Mas mesmo que eles venham a ser usados, isso não deve ser interpretado como "vacinas não funcionam".
E, enquanto isso, é essencial promover a vacinação para todos aqueles que possam ser vacinados mas que ainda não foram, advertem os especialistas.
Ganho individual ou um bem coletivo?
Quando tomamos uma vacina, sempre pensamos em nossa própria saúde: na maioria das vezes, o objetivo é diminuir o risco de pegar determinada doença infecciosa.
Mas precisamos ter em mente que o benefício da vacinação vai muito além de nós mesmos.
Quando nos protegemos, estamos beneficiando por tabela toda a sociedade.
Afinal, o imunizante pode quebrar as cadeias de transmissão de um vírus (quando ele é capaz de prevenir a infecção) ou diminuir o risco de superlotação dos leitos hospitalares (quando ele minimiza as chances de evolução para os quadros mais graves).

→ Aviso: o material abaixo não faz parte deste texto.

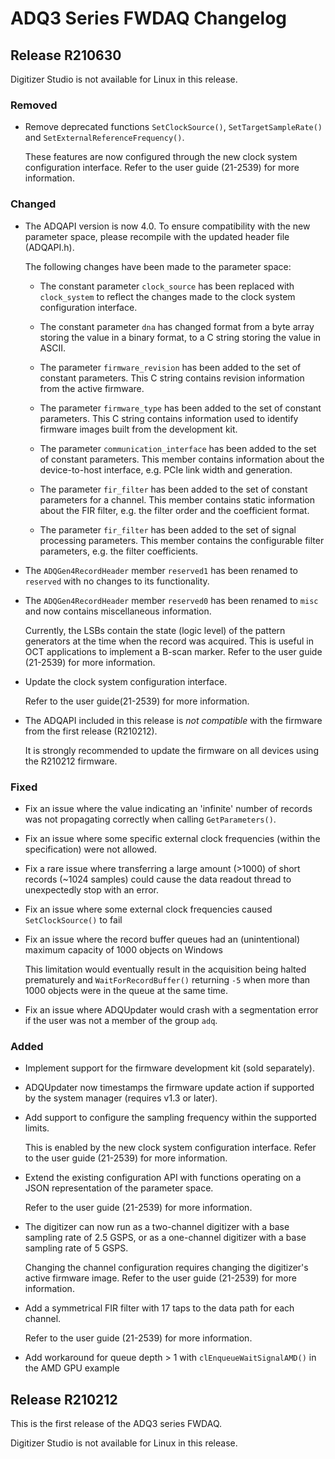# ADQ3 Series FWDAQ Changelog

## Release R210630

Digitizer Studio is not available for Linux in this release.

### Removed

- Remove deprecated functions `SetClockSource()`, `SetTargetSampleRate()` and
  `SetExternalReferenceFrequency()`.

  These features are now configured through the new clock system configuration interface. Refer to the
  user guide (21-2539) for more information.

### Changed

- The ADQAPI version is now 4.0. To ensure compatibility with the new parameter space, please
  recompile with the updated header file (ADQAPI.h).

  The following changes have been made to the parameter space:

  - The constant parameter `clock_source` has been replaced with `clock_system` to reflect the
  changes made to the clock system configuration interface.

  - The constant parameter `dna` has changed format from a byte array storing the value in a binary
  format, to a C string storing the value in ASCII.

  - The parameter `firmware_revision` has been added to the set of constant parameters. This C
  string contains revision information from the active firmware.

  - The parameter `firmware_type` has been added to the set of constant parameters. This C string
  contains information used to identify firmware images built from the development kit.

  - The parameter `communication_interface` has been added to the set of constant parameters. This
  member contains information about the device-to-host interface, e.g. PCIe link width and
  generation.

  - The parameter `fir_filter` has been added to the set of constant parameters for a channel. This
  member contains static information about the FIR filter, e.g. the filter order and the coefficient
  format.

  - The parameter `fir_filter` has been added to the set of signal processing parameters. This
  member contains the configurable filter parameters, e.g. the filter coefficients.

- The `ADQGen4RecordHeader` member `reserved1` has been renamed to `reserved` with no changes to its
  functionality.

- The `ADQGen4RecordHeader` member `reserved0` has been renamed to `misc` and now contains
  miscellaneous information.

  Currently, the LSBs contain the state (logic level) of the pattern generators at the time when the
  record was acquired. This is useful in OCT applications to implement a B-scan marker. Refer to the
  user guide (21-2539) for more information.

- Update the clock system configuration interface.

  Refer to the user guide(21-2539) for more information.

- The ADQAPI included in this release is *not compatible* with the firmware from the first release
  (R210212).

  It is strongly recommended to update the firmware on all devices using the R210212 firmware.

### Fixed

- Fix an issue where the value indicating an 'infinite' number of records was not propagating
  correctly when calling `GetParameters()`.

- Fix an issue where some specific external clock frequencies (within the specification) were not
  allowed.

- Fix a rare issue where transferring a large amount (>1000) of short records (~1024 samples) could
  cause the data readout thread to unexpectedly stop with an error.

- Fix an issue where some external clock frequencies caused `SetClockSource()` to fail

- Fix an issue where the record buffer queues had an (unintentional) maximum capacity of 1000 objects
  on Windows

  This limitation would eventually result in the acquisition being halted prematurely and
  `WaitForRecordBuffer()` returning `-5` when more than 1000 objects were in the queue at the same
  time.

- Fix an issue where ADQUpdater would crash with a segmentation error if the user was not a member of
  the group `adq`.

### Added

- Implement support for the firmware development kit (sold separately).

- ADQUpdater now timestamps the firmware update action if supported by the system manager (requires
  v1.3 or later).

- Add support to configure the sampling frequency within the supported limits.

  This is enabled by the new clock system configuration interface. Refer to the user guide (21-2539)
  for more information.

- Extend the existing configuration API with functions operating on a JSON representation of the
  parameter space.

  Refer to the user guide (21-2539) for more information.

- The digitizer can now run as a two-channel digitizer with a base sampling rate of 2.5 GSPS, or as a
  one-channel digitizer with a base sampling rate of 5 GSPS.

  Changing the channel configuration requires changing the digitizer's active firmware image. Refer to
  the user guide (21-2539) for more information.

- Add a symmetrical FIR filter with 17 taps to the data path for each channel.

  Refer to the user guide (21-2539) for more information.

- Add workaround for queue depth > 1 with `clEnqueueWaitSignalAMD()` in the AMD GPU example

## Release R210212

This is the first release of the ADQ3 series FWDAQ.

Digitizer Studio is not available for Linux in this release.
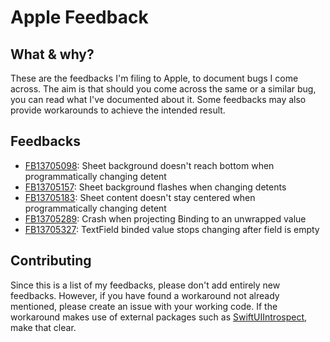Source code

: # Apple Feedback

## What & why?
These are the feedbacks I'm filing to Apple, to document bugs I come across. The aim is that should you come across the same or a similar bug, you can read what I've documented about it. Some feedbacks may also provide workarounds to achieve the intended result.

## Feedbacks
- [FB13705098](FB13705098): Sheet background doesn't reach bottom when programmatically changing detent
- [FB13705157](FB13705157): Sheet background flashes when changing detents
- [FB13705183](FB13705183): Sheet content doesn't stay centered when programmatically changing detent
- [FB13705289](FB13705289): Crash when projecting Binding to an unwrapped value
- [FB13705327](FB13705327): TextField binded value stops changing after field is empty

## Contributing
Since this is a list of my feedbacks, please don't add entirely new feedbacks. However, if you have found a workaround not already mentioned, please create an issue with your working code. If the workaround makes use of external packages such as [SwiftUIIntrospect](https://github.com/siteline/swiftui-introspect), make that clear.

Mas há um detalhe importante nessa história. Esses efeitos positivos só costumam ser sentidos quando uma parcela considerável da população está efetivamente imunizada.
"A vacina é, principalmente, um bem coletivo. E esse impacto individual, de proteção contra determinada doença ou suas formas mais graves, cresce à medida que uma maior parte da população é vacinada", explicou a epidemiologista Denise Garrett, vice-presidente do Instituto Sabin de Vacinas, nos Estados Unidos, em entrevista recente à BBC News Brasil.